Chekhov, as director of the theatre, wanted to preserve its artistic life. “First and foremost I prohibited anti-religious tendencies and the theatre of the streets and decided to stage Hamlet as a counterbalance.”[8] In his productions of Hamlet and Petersburg in the Second Moscow Art Theatre, he created performances which used both symbolic and formal means of expression. Unfortunately for this work, his ideas were not compatible with Communist ideology and he left Soviet Russia in 1928.
His years of exile in Europe and later in the United States (from 1939) followed. Indeed, he never returned to Russia and his legacy came to depend on his own work abroad and the teachings and writings of those who worked with him in other lands.
In general, Chekhov’s foreign work can be divided into a) a period of directing, acting and teaching in Berlin, Paris, Riga and Kaunas (1928-34); b) a period in England and the eastern United States where he developed his anglo-american Theatre Studio (1936-42); and, finally, c) his Hollywood period, working in cinema and teaching film actors in Los Angeles (1943-55). All three were artistically rich.

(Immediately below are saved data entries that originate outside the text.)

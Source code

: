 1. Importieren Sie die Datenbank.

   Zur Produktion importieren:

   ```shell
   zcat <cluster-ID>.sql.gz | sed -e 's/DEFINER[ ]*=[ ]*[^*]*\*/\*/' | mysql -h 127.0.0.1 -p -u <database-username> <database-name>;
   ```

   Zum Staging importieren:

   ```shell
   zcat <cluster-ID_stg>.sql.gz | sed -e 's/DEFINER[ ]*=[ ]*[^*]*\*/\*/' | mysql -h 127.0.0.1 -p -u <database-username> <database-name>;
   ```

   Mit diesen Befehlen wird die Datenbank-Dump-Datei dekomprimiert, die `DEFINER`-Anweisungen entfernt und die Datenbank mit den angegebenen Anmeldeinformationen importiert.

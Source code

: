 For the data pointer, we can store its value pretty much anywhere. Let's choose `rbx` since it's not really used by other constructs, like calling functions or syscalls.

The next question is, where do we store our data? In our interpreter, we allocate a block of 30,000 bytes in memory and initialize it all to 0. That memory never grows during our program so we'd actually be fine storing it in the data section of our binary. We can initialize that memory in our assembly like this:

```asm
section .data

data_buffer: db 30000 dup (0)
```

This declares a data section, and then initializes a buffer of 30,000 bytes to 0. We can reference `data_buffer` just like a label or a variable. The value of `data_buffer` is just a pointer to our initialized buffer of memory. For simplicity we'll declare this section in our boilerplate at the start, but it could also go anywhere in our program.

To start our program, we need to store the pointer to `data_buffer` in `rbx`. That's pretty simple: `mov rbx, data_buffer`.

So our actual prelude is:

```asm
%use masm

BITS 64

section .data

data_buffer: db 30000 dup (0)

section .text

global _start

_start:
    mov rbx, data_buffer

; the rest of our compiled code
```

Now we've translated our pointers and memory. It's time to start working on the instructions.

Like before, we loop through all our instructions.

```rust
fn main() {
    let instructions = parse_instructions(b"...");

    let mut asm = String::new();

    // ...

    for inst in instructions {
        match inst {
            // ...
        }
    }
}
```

Chekhov’s European dreams were first realized in the foundation of the Chekhov Theatre Studio at Dartington Hall in southern England. For two years (1936-1938), he sought to train a troupe of young actors capable of creating a new standard for the theatre. The Studio prospectus stated that its goals were 1) to train young people as actors and actresses capable of creating a new standard for the modern theatre, and, 2) to form a permanent touring company to introduce the work of the Studio to the outside world.
Chekhov’s exploration was founded on the Moscow Art studio model — its organization, its spirit and principles — which he tried to implant first on English, then on American soil. The chief aim of the Studio was “to struggle against the absence of the ideal in the contemporary naturalistic theatre.” In England, students came from across the UK as well as from the United States and as far away as Australia. The work was comparable to the later laboratory of Jerzy Grotowski in Poland. In 1939, as World War II began, he transferred the studio to the United States where the Chekhov Theatre Players (1939-1942) became a professional theatre with a permanent acting company that presented plays on tour as well as on Broadway. In this Anglo-American period, Chekhov introduced his students to the principles of his own method, specifically in areas such as concentration, imagination, incorporation of character, atmosphere, and inspiration.
In the unpublished notes of the Dartington Studio work, one can find Chekhov’s basic ideas. He considered the actor’s imagination and body as primary instruments. “His face can radiate, but it is his body that must experience and express. The training of the body is therefore a training in awareness, in learning how to listen to the body, how to be led by it, in believing in its own strange and wonderful powers….
“We are trying to develop a new type of actor with a technique [which enables him] when he appears on the stage to have his whole being … in a state of radiating(… burning with archetypes, moving easily, concentrated. … When we master the technique then we will begin to create.” Chekhov outlined a fundamental process of stimulating creative imagination. He used elements of the Stanislavsky system as parts of his own method and developed them further. The teaching staff at Dartington numbered eight. Chekhov believed that all actors should have some knowledge of scene design, costume making, technical production, music, and even playwriting. Peters Vasaraudzis from Riga was an assistant teacher. George Shdanoff and Henry Lyon Young were resident playwrights. Others taught gymnastics, music, singing, sculpture and speech.
In the beginning, students did both improvisation and self-written sketches which were built up into playlets. Then scenes from Don Quixote, Balladina by Slowacki, Peer Gynt, Joan of Arc, and Shakespeare were rehearsed. One fairy-tale rehearsed in the first semester was The Golden Steed, an adaptation of a play written by a Latvian poet Jan Rainis.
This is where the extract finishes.